Anda di halaman 1dari 4

Memaknai Hari Pendidikan Nasional 2012 oleh: afiatur dewi kumala (juara 2 lomba opini pendidikan)

Hari ini 2 Mei 2012, bangsa kita merayakan Hari Pendidikan Nasional bertepatan dengan hari lahirnya Ki Hajar Dewantara ( 2 Mei 1889 28 April 1959 ; Nama asli : Raden Mas Soewardi Suryaningrat) merupakan seorang pahlawan Nasional yang juga merupakan Bapak Pendidikan Nasional Indonesia.

Beliau pernah menjabat sebagai Menteri Pendidikan Nasional Republik Indonesia. Namanya juga diabadikan pada nama sebuah kapal Perusak Kawal Berpeluru Kendali. Kapal ini juga merupakan kapal perang latih bagi anggota TNI AL dan dinamakan KRI Ki Hajar Dewantara.

Sesosok anak bangsa yang menjadi mascot pendidikan Indonesia, dengan sebuah ajarannya yang sangat termasyhur yaitu Tut Wuri Handayani dari belakang seorang guru harus bisa memberikan dorongan dan arahan, Ing Madya Mangun Karsa di tengah atau diantara murid, guru harus menciptakan prakarsa dan ide dan Ing Ngarsa Sang Tuladha di depan, seorang pendidik harus memberikan teladan atau contoh tindakan baik. Sebuah runtutan kalimat yang memilliki semangat morality dan kemajuan.
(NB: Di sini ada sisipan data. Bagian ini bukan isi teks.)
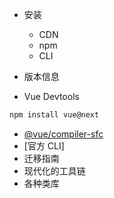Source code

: - 安装
  - CDN
  - npm 
  - CLI

- 版本信息
- Vue Devtools
```sh
npm install vue@next
```

- [@vue/compiler-sfc](单文件组件)
- [官方 CLI]
- 迁移指南
- 现代化的工具链
- 各种类库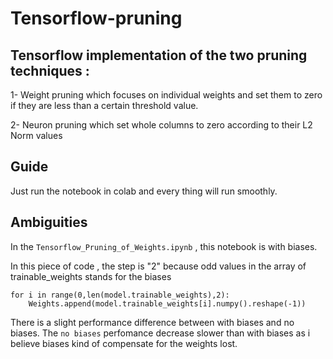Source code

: # Tensorflow-pruning
## Tensorflow implementation of the two pruning techniques :
1- Weight pruning which focuses on individual weights and set them to zero if they are less than a certain threshold value. 

2- Neuron pruning which set whole columns to zero according to their L2 Norm values

## Guide
Just run the notebook in colab and every thing will run smoothly.

## Ambiguities
In the `Tensorflow_Pruning_of_Weights.ipynb` , this notebook is with biases.

In this piece of code , the step is "2" because odd values in the array of trainable_weights stands for the biases
```
for i in range(0,len(model.trainable_weights),2):
    Weights.append(model.trainable_weights[i].numpy().reshape(-1))
```

There is a slight performance difference between with biases and no biases. The `no biases` perfomance decrease slower than with biases as i believe biases kind of compensate for the weights lost.
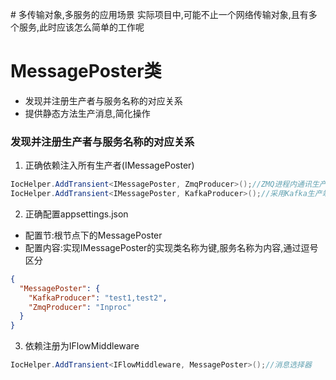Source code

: ﻿﻿# 多传输对象,多服务的应用场景实际项目中,可能不止一个网络传输对象,且有多个服务,此时应该怎么简单的工作呢# MessagePoster类- 发现并注册生产者与服务名称的对应关系- 提供静态方法生产消息,简化操作### 发现并注册生产者与服务名称的对应关系1. 正确依赖注入所有生产者(IMessagePoster)```csharpIocHelper.AddTransient<IMessagePoster, ZmqProducer>();//ZMQ进程内通讯生产端IocHelper.AddTransient<IMessagePoster, KafkaProducer>();//采用Kafka生产端```2. 正确配置appsettings.json- 配置节:根节点下的MessagePoster- 配置内容:实现IMessagePoster的实现类名称为键,服务名称为内容,通过逗号区分```json{  "MessagePoster": {    "KafkaProducer": "test1,test2",    "ZmqProducer": "Inproc"  }}```3. 依赖注册为IFlowMiddleware```csharpIocHelper.AddTransient<IFlowMiddleware, MessagePoster>();//消息选择器```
Namun bagaimana pendidikan Indonesia sekarang?

Bagi bangsa yang ingin maju dan unggul dalam persaingan global, pendidikan merupakan kunci utama. Pendidikan adalah tugas negara yang paling penting dan sangat strategis. Sumber Daya Manusia yang berkualitas merupakan prasyarat dasar bagi terbentuknya peradaban yang baik. Sebaliknya Sumber Daya Manusia yang buruk, akan secara pasti melahirkan masyarakat yang buruk pula.
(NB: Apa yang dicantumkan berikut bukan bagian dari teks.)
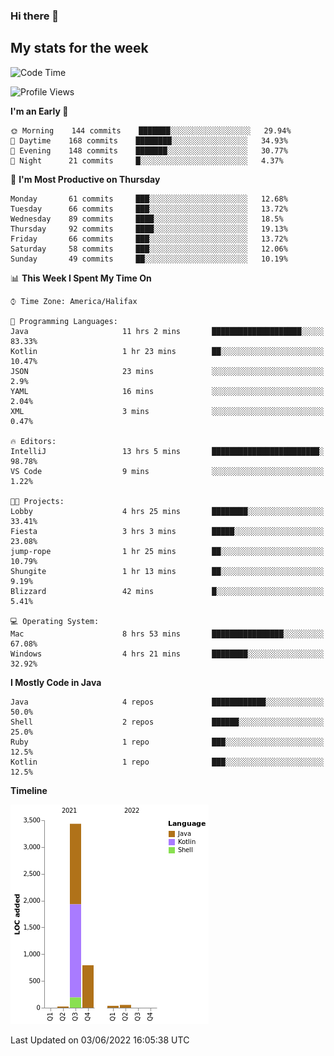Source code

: ### Hi there 👋

## My stats for the week
<!--START_SECTION:waka-->
![Code Time](http://img.shields.io/badge/Code%20Time-239%20hrs%2043%20mins-blue)

![Profile Views](http://img.shields.io/badge/Profile%20Views-0-blue)

**I'm an Early 🐤** 

```text
🌞 Morning    144 commits    ███████░░░░░░░░░░░░░░░░░░   29.94% 
🌆 Daytime    168 commits    ████████░░░░░░░░░░░░░░░░░   34.93% 
🌃 Evening    148 commits    ███████░░░░░░░░░░░░░░░░░░   30.77% 
🌙 Night      21 commits     █░░░░░░░░░░░░░░░░░░░░░░░░   4.37%

```
📅 **I'm Most Productive on Thursday** 

```text
Monday       61 commits     ███░░░░░░░░░░░░░░░░░░░░░░   12.68% 
Tuesday      66 commits     ███░░░░░░░░░░░░░░░░░░░░░░   13.72% 
Wednesday    89 commits     ████░░░░░░░░░░░░░░░░░░░░░   18.5% 
Thursday     92 commits     ████░░░░░░░░░░░░░░░░░░░░░   19.13% 
Friday       66 commits     ███░░░░░░░░░░░░░░░░░░░░░░   13.72% 
Saturday     58 commits     ███░░░░░░░░░░░░░░░░░░░░░░   12.06% 
Sunday       49 commits     ██░░░░░░░░░░░░░░░░░░░░░░░   10.19%

```


📊 **This Week I Spent My Time On** 

```text
⌚︎ Time Zone: America/Halifax

💬 Programming Languages: 
Java                     11 hrs 2 mins       ████████████████████░░░░░   83.33% 
Kotlin                   1 hr 23 mins        ██░░░░░░░░░░░░░░░░░░░░░░░   10.47% 
JSON                     23 mins             ░░░░░░░░░░░░░░░░░░░░░░░░░   2.9% 
YAML                     16 mins             ░░░░░░░░░░░░░░░░░░░░░░░░░   2.04% 
XML                      3 mins              ░░░░░░░░░░░░░░░░░░░░░░░░░   0.47%

🔥 Editors: 
IntelliJ                 13 hrs 5 mins       ████████████████████████░   98.78% 
VS Code                  9 mins              ░░░░░░░░░░░░░░░░░░░░░░░░░   1.22%

🐱‍💻 Projects: 
Lobby                    4 hrs 25 mins       ████████░░░░░░░░░░░░░░░░░   33.41% 
Fiesta                   3 hrs 3 mins        █████░░░░░░░░░░░░░░░░░░░░   23.08% 
jump-rope                1 hr 25 mins        ██░░░░░░░░░░░░░░░░░░░░░░░   10.79% 
Shungite                 1 hr 13 mins        ██░░░░░░░░░░░░░░░░░░░░░░░   9.19% 
Blizzard                 42 mins             █░░░░░░░░░░░░░░░░░░░░░░░░   5.41%

💻 Operating System: 
Mac                      8 hrs 53 mins       ████████████████░░░░░░░░░   67.08% 
Windows                  4 hrs 21 mins       ████████░░░░░░░░░░░░░░░░░   32.92%

```

**I Mostly Code in Java** 

```text
Java                     4 repos             ████████████░░░░░░░░░░░░░   50.0% 
Shell                    2 repos             ██████░░░░░░░░░░░░░░░░░░░   25.0% 
Ruby                     1 repo              ███░░░░░░░░░░░░░░░░░░░░░░   12.5% 
Kotlin                   1 repo              ███░░░░░░░░░░░░░░░░░░░░░░   12.5%

```


**Timeline**

![Chart not found](https://raw.githubusercontent.com/lyndseyy/lyndseyy/main/charts/bar_graph.png) 


 Last Updated on 03/06/2022 16:05:38 UTC
<!--END_SECTION:waka-->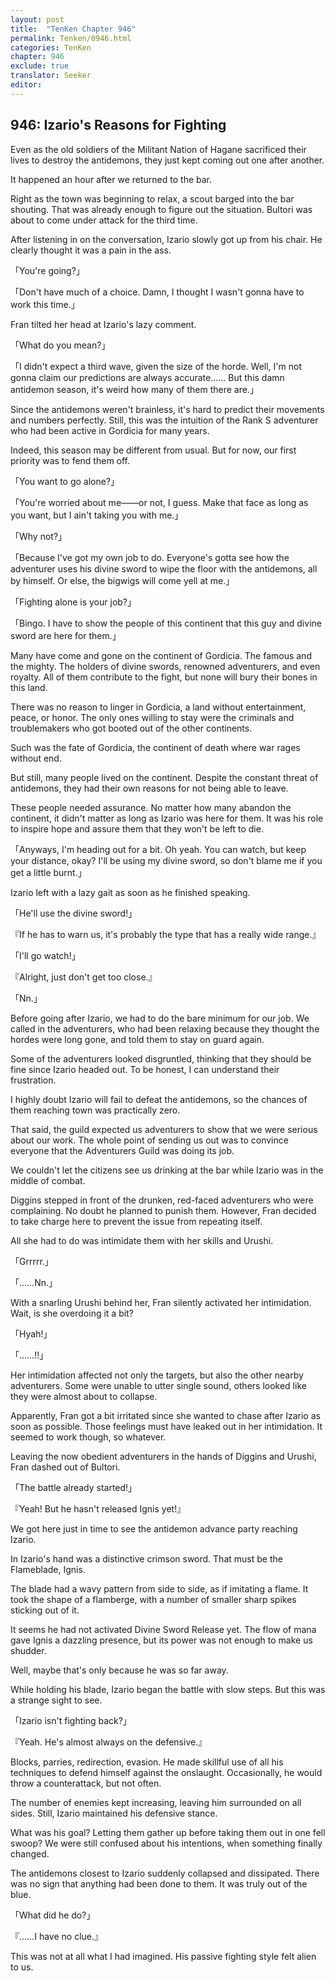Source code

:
 ```yaml
---
layout: post
title:  "TenKen Chapter 946"
permalink: Tenken/0946.html
categories: TenKen
chapter: 946
exclude: true
translator: Seeker
editor: 
---
```

<h2>946: Izario's Reasons for Fighting</h2>

 Even as the old soldiers of the Militant Nation of Hagane sacrificed their lives to destroy the antidemons, they just kept coming out one after another.

 It happened an hour after we returned to the bar.

 Right as the town was beginning to relax, a scout barged into the bar shouting. That was already enough to figure out the situation. Bultori was about to come under attack for the third time.

 After listening in on the conversation, Izario slowly got up from his chair. He clearly thought it was a pain in the ass.

「You're going?」

「Don't have much of a choice. Damn, I thought I wasn't gonna have to work this time.」

 Fran tilted her head at Izario's lazy comment.

「What do you mean?」

「I didn't expect a third wave, given the size of the horde. Well, I'm not gonna claim our predictions are always accurate…… But this damn antidemon season, it's weird how many of them there are.」

 Since the antidemons weren't brainless, it's hard to predict their movements and numbers perfectly. Still, this was the intuition of the Rank S adventurer who had been active in Gordicia for many years.

 Indeed, this season may be different from usual. But for now, our first priority was to fend them off.

「You want to go alone?」

「You're worried about me――or not, I guess. Make that face as long as you want, but I ain't taking you with me.」

「Why not?」

「Because I've got my own job to do. Everyone's gotta see how the adventurer uses his divine sword to wipe the floor with the antidemons, all by himself. Or else, the bigwigs will come yell at me.」

「Fighting alone is your job?」

「Bingo. I have to show the people of this continent that this guy and divine sword are here for them.」

 Many have come and gone on the continent of Gordicia. The famous and the mighty. The holders of divine swords, renowned adventurers, and even royalty. All of them contribute to the fight, but none will bury their bones in this land.

 There was no reason to linger in Gordicia, a land without entertainment, peace, or honor. The only ones willing to stay were the criminals and troublemakers who got booted out of the other continents.

 Such was the fate of Gordicia, the continent of death where war rages without end.

 But still, many people lived on the continent. Despite the constant threat of antidemons, they had their own reasons for not being able to leave.

 These people needed assurance. No matter how many abandon the continent, it didn't matter as long as Izario was here for them. It was his role to inspire hope and assure them that they won't be left to die.

「Anyways, I'm heading out for a bit. Oh yeah. You can watch, but keep your distance, okay? I'll be using my divine sword, so don't blame me if you get a little burnt.」

 Izario left with a lazy gait as soon as he finished speaking.

「He'll use the divine sword!」

『If he has to warn us, it's probably the type that has a really wide range.』

「I'll go watch!」

『Alright, just don't get too close.』

「Nn.」

 Before going after Izario, we had to do the bare minimum for our job. We called in the adventurers, who had been relaxing because they thought the hordes were long gone, and told them to stay on guard again.

 Some of the adventurers looked disgruntled, thinking that they should be fine since Izario headed out. To be honest, I can understand their frustration.

 I highly doubt Izario will fail to defeat the antidemons, so the chances of them reaching town was practically zero.

 That said, the guild expected us adventurers to show that we were serious about our work. The whole point of sending us out was to convince everyone that the Adventurers Guild was doing its job.

 We couldn't let the citizens see us drinking at the bar while Izario was in the middle of combat.

 Diggins stepped in front of the drunken, red-faced adventurers who were complaining. No doubt he planned to punish them. However, Fran decided to take charge here to prevent the issue from repeating itself.

 All she had to do was intimidate them with her skills and Urushi.

「Grrrrr.」

「……Nn.」

 With a snarling Urushi behind her, Fran silently activated her intimidation. Wait, is she overdoing it a bit?

「Hyah!」

「……!!」

 Her intimidation affected not only the targets, but also the other nearby adventurers. Some were unable to utter single sound, others looked like they were almost about to collapse.

 Apparently, Fran got a bit irritated since she wanted to chase after Izario as soon as possible. Those feelings must have leaked out in her intimidation. It seemed to work though, so whatever.

 Leaving the now obedient adventurers in the hands of Diggins and Urushi, Fran dashed out of Bultori.

「The battle already started!」

『Yeah! But he hasn't released Ignis yet!』

 We got here just in time to see the antidemon advance party reaching Izario.

 In Izario's hand was a distinctive crimson sword. That must be the Flameblade, Ignis.

 The blade had a wavy pattern from side to side, as if imitating a flame. It took the shape of a flamberge, with a number of smaller sharp spikes sticking out of it.

 It seems he had not activated Divine Sword Release yet. The flow of mana gave Ignis a dazzling presence, but its power was not enough to make us shudder.

 Well, maybe that's only because he was so far away.

 While holding his blade, Izario began the battle with slow steps. But this was a strange sight to see.

「Izario isn't fighting back?」

『Yeah. He's almost always on the defensive.』

 Blocks, parries, redirection, evasion. He made skillful use of all his techniques to defend himself against the onslaught. Occasionally, he would throw a counterattack, but not often.

 The number of enemies kept increasing, leaving him surrounded on all sides. Still, Izario maintained his defensive stance.

 What was his goal? Letting them gather up before taking them out in one fell swoop? We were still confused about his intentions, when something finally changed.

 The antidemons closest to Izario suddenly collapsed and dissipated. There was no sign that anything had been done to them. It was truly out of the blue.

「What did he do?」

『……I have no clue.』

 This was not at all what I had imagined. His passive fighting style felt alien to us.




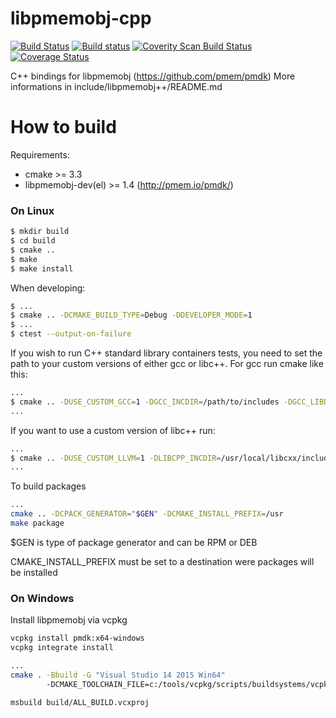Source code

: libpmemobj-cpp
===============

[![Build Status](https://travis-ci.org/pmem/libpmemobj-cpp.svg?branch=master)](https://travis-ci.org/pmem/libpmemobj-cpp)
[![Build status](https://ci.appveyor.com/api/projects/status/github/pmem/libpmemobj-cpp?branch/master?svg=true&pr=false)](https://ci.appveyor.com/project/pmem/libpmemobj-cpp/branch/master)
[![Coverity Scan Build Status](https://scan.coverity.com/projects/15911/badge.svg)](https://scan.coverity.com/projects/pmem-libpmemobj-cpp)
[![Coverage Status](https://codecov.io/github/pmem/libpmemobj-cpp/coverage.svg?branch=master)](https://codecov.io/gh/pmem/libpmemobj-cpp/branch/master)

C++ bindings for libpmemobj (https://github.com/pmem/pmdk)
More informations in include/libpmemobj++/README.md

# How to build #

Requirements:
- cmake >= 3.3
- libpmemobj-dev(el) >= 1.4 (http://pmem.io/pmdk/)

### On Linux ###

```sh
$ mkdir build
$ cd build
$ cmake ..
$ make
$ make install
```

When developing:
```sh
$ ...
$ cmake .. -DCMAKE_BUILD_TYPE=Debug -DDEVELOPER_MODE=1
$ ...
$ ctest --output-on-failure
```

If you wish to run C++ standard library containers tests, you need to set the path to your custom versions of either gcc or
libc++. For gcc run cmake like this:
```sh
...
$ cmake .. -DUSE_CUSTOM_GCC=1 -DGCC_INCDIR=/path/to/includes -DGCC_LIBDIR=/path/to/lib
...
```

If you want to use a custom version of libc++ run:
```sh
...
$ cmake .. -DUSE_CUSTOM_LLVM=1 -DLIBCPP_INCDIR=/usr/local/libcxx/include/c++/v1 -DLIBCPP_LIBDIR=/usr/local/libcxx/lib
...
```

To build packages
```sh
...
cmake .. -DCPACK_GENERATOR="$GEN" -DCMAKE_INSTALL_PREFIX=/usr
make package
```

$GEN is type of package generator and can be RPM or DEB

CMAKE_INSTALL_PREFIX must be set to a destination were packages will be installed

### On Windows ###

Install libpmemobj via vcpkg
```sh
vcpkg install pmdk:x64-windows
vcpkg integrate install
```

```sh
...
cmake . -Bbuild -G "Visual Studio 14 2015 Win64"
        -DCMAKE_TOOLCHAIN_FILE=c:/tools/vcpkg/scripts/buildsystems/vcpkg.cmake

msbuild build/ALL_BUILD.vcxproj
```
Untuk mengantar kepada visi pendidikan yang demikian, dan melihat realitas pendidikan di negri ini masih sangat jauh dari harapan. Bahkan, jauh tertinggal dari negara-negara lain. Hal ini setidaknya dapat dilihat dari tiga hal: Pertama, paradigma pendidikan nasional yang sangat sekuler dan materialistik sehingga tidak menghasilkan manusia yang berkualitas utuh, lahir dan batin. Kedua, semakin mahal biaya pendidikan dari tahun ke tahun. Ketiga, rendahnya kualitas SDM yang dihasilkan untuk bersaing secara global.

Sistem pendidikan yang sekuler materialistik tersebut sebenarnya hanyalah merupakan bagian belaka dari sebuah sistem kehidupan berbangsa dan bernegara yang juga sekuler dan materialistik. Memang, dalam sistem sekuler materialistik itu, yang namanya pandangan, aturan, dan nilai-nilai islam tidak

pernah secara sengaja digunakan untuk menata berbagai bidang, terutama dalam pendidikan ini. Karena itu, di tengan-tengah sistem sekuleristis, lahirlah berbagai bentuk tatanan yang jauh dari nilai-nilai agama dan segala akibat-akibatnya yang menimpa bangsa dan negaranya ini.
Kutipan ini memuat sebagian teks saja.